Problem details.
From the listing below, set down exactly the lines between the one holding "properties of the" and the one holding "During different attempts", inclusive. No other line is wanted.

Record set.
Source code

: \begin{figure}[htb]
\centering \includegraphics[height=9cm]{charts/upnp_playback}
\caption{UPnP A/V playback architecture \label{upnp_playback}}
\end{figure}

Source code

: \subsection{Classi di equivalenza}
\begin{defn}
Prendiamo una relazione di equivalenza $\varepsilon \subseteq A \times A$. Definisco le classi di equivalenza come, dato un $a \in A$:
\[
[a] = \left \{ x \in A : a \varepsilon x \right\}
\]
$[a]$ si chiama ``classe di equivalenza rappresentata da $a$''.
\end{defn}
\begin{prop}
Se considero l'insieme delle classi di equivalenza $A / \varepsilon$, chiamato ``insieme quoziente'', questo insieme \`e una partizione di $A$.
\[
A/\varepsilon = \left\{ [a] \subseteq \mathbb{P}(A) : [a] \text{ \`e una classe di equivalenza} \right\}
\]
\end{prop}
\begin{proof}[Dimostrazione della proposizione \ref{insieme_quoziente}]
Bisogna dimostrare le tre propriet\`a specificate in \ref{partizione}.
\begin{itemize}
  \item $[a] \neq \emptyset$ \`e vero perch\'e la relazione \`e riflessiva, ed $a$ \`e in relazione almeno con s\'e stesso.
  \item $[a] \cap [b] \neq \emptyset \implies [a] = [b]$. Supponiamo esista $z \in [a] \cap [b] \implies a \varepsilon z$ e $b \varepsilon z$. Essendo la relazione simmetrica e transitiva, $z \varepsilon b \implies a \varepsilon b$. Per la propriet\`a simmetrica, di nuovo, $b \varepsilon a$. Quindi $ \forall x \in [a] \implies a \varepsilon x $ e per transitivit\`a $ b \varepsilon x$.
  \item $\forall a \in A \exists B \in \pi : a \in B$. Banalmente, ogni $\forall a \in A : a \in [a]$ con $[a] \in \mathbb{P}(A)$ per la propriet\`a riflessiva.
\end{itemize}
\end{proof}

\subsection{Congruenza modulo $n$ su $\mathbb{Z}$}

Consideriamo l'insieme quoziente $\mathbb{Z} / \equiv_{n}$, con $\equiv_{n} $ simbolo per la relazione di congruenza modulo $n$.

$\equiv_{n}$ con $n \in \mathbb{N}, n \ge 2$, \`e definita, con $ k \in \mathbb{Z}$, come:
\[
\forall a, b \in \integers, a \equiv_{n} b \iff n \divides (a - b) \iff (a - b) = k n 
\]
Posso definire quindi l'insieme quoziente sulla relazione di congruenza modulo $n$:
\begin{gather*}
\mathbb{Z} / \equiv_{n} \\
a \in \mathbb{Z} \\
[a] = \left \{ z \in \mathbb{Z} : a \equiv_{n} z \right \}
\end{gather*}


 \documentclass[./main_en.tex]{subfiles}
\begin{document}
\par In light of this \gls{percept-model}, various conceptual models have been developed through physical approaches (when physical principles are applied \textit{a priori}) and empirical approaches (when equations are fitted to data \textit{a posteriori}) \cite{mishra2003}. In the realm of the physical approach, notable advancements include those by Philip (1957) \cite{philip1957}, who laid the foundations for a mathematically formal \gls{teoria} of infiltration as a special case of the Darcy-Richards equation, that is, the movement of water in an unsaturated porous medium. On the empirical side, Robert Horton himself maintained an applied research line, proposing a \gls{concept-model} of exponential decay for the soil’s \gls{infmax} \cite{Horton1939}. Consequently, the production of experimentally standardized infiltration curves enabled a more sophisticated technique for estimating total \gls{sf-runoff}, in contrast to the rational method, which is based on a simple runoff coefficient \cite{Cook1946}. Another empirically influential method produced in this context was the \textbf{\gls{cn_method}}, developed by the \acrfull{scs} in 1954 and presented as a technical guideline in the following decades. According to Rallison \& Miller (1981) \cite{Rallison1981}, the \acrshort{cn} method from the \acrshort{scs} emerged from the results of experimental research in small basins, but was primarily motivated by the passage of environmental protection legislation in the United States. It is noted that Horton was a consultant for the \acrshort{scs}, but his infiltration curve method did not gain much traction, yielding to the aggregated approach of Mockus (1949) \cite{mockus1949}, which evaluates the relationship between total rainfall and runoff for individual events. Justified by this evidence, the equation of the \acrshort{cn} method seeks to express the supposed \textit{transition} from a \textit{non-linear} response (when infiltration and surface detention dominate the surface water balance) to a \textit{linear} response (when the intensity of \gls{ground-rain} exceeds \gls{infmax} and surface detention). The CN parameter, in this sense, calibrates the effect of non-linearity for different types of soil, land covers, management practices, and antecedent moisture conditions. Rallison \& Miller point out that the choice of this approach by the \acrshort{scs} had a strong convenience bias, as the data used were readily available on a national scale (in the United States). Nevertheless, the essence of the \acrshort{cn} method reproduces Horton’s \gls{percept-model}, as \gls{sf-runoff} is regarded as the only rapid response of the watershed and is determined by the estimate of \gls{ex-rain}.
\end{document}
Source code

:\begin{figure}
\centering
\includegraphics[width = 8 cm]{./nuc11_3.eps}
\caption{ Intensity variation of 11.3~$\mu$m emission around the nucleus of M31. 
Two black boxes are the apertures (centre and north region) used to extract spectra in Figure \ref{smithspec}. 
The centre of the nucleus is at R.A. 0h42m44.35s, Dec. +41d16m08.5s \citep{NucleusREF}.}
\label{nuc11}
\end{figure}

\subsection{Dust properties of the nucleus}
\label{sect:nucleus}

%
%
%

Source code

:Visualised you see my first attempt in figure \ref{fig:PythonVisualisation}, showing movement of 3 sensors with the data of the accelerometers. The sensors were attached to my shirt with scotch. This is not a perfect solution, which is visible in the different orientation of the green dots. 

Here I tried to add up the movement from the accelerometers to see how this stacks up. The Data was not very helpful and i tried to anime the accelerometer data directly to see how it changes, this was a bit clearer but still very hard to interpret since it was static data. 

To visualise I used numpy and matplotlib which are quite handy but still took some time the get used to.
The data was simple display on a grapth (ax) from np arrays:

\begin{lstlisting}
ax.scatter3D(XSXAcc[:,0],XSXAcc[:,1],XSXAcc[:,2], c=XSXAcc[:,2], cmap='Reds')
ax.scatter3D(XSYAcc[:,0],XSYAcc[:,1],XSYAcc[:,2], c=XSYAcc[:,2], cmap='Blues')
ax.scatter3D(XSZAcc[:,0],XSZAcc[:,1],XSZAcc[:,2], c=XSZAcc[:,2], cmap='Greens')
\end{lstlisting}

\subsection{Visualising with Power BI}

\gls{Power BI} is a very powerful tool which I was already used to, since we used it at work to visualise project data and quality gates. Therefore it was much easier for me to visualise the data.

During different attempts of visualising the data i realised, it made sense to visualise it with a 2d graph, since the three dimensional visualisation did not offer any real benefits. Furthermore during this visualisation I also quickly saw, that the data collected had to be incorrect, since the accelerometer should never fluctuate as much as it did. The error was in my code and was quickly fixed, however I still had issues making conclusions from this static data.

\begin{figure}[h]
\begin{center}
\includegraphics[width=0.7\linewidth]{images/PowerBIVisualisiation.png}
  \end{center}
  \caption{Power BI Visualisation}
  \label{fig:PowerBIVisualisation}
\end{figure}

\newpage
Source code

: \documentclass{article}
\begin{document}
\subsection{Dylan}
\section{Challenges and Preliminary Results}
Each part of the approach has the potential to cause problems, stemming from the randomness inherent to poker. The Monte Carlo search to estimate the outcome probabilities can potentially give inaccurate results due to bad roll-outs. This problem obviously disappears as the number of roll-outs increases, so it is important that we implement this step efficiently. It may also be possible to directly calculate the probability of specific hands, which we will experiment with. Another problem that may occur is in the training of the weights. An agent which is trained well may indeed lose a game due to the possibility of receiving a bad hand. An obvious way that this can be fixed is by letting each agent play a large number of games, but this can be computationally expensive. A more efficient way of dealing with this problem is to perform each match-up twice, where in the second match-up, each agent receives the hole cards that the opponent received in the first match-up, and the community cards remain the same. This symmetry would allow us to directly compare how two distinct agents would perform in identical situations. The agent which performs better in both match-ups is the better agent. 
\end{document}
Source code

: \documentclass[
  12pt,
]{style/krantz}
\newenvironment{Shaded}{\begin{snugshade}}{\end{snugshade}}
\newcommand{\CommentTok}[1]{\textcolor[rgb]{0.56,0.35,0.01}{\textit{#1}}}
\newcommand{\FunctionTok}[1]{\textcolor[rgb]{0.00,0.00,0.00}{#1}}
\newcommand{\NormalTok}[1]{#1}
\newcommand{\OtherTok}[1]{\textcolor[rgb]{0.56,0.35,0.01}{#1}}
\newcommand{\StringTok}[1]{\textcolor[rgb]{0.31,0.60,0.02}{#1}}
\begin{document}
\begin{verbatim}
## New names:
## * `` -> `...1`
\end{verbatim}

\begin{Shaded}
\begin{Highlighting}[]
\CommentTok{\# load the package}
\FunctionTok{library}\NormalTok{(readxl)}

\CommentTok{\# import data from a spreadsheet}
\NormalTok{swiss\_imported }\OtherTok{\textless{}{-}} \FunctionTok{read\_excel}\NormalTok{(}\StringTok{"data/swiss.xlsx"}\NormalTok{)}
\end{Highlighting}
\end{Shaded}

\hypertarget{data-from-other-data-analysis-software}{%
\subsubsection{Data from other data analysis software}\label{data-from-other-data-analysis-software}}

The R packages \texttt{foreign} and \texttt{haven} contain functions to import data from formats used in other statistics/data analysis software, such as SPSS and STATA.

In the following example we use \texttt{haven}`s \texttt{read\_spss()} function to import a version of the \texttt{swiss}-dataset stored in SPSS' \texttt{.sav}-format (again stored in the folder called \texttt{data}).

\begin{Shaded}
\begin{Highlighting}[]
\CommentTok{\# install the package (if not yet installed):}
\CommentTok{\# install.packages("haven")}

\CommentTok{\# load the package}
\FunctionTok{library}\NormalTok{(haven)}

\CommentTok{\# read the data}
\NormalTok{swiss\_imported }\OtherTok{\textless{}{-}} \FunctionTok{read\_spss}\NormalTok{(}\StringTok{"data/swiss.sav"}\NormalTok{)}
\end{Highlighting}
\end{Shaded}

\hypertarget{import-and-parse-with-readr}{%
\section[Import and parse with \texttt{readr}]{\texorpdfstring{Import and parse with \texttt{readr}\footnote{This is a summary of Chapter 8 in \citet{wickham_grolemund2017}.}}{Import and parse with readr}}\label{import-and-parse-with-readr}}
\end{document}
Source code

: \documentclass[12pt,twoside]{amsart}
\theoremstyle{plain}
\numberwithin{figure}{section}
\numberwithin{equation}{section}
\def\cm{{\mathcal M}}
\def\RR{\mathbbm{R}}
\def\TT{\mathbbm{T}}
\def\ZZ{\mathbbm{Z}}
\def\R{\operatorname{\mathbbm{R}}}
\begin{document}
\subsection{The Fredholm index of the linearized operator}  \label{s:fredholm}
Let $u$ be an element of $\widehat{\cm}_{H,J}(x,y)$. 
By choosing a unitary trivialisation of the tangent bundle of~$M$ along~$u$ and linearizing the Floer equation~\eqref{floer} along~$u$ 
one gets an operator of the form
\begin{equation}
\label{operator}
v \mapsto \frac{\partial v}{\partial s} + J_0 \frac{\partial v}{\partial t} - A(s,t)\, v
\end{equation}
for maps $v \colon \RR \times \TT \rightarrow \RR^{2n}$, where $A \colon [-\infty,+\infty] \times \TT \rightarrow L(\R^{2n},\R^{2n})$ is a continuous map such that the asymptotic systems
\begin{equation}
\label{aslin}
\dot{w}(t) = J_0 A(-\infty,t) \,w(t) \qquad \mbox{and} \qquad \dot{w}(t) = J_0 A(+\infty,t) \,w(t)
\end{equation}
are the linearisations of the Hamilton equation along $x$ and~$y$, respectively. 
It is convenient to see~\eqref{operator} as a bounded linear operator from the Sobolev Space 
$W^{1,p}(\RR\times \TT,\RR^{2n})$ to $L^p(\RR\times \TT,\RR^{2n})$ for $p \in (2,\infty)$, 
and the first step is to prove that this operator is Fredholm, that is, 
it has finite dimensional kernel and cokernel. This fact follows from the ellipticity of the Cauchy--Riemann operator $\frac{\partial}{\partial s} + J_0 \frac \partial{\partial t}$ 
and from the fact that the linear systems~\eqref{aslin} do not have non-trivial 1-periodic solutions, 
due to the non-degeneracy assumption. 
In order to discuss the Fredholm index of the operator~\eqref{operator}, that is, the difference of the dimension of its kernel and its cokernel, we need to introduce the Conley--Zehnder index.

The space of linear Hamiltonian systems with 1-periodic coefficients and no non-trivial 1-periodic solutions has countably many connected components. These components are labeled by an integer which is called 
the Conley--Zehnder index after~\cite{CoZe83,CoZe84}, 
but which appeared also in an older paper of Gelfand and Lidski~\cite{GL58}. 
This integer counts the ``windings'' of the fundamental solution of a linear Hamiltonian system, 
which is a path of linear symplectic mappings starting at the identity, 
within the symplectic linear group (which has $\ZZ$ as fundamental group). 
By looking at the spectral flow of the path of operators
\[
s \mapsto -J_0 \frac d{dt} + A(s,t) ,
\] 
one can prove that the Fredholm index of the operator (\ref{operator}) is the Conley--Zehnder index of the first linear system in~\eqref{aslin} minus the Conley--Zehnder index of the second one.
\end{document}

Task output.
\subsection{Dust properties of the nucleus}
\label{sect:nucleus}

%
%
%

Source code

:Visualised you see my first attempt in figure \ref{fig:PythonVisualisation}, showing movement of 3 sensors with the data of the accelerometers. The sensors were attached to my shirt with scotch. This is not a perfect solution, which is visible in the different orientation of the green dots. 

Here I tried to add up the movement from the accelerometers to see how this stacks up. The Data was not very helpful and i tried to anime the accelerometer data directly to see how it changes, this was a bit clearer but still very hard to interpret since it was static data. 

To visualise I used numpy and matplotlib which are quite handy but still took some time the get used to.
The data was simple display on a grapth (ax) from np arrays:

\begin{lstlisting}
ax.scatter3D(XSXAcc[:,0],XSXAcc[:,1],XSXAcc[:,2], c=XSXAcc[:,2], cmap='Reds')
ax.scatter3D(XSYAcc[:,0],XSYAcc[:,1],XSYAcc[:,2], c=XSYAcc[:,2], cmap='Blues')
ax.scatter3D(XSZAcc[:,0],XSZAcc[:,1],XSZAcc[:,2], c=XSZAcc[:,2], cmap='Greens')
\end{lstlisting}

\subsection{Visualising with Power BI}

\gls{Power BI} is a very powerful tool which I was already used to, since we used it at work to visualise project data and quality gates. Therefore it was much easier for me to visualise the data.

During different attempts of visualising the data i realised, it made sense to visualise it with a 2d graph, since the three dimensional visualisation did not offer any real benefits. Furthermore during this visualisation I also quickly saw, that the data collected had to be incorrect, since the accelerometer should never fluctuate as much as it did. The error was in my code and was quickly fixed, however I still had issues making conclusions from this static data.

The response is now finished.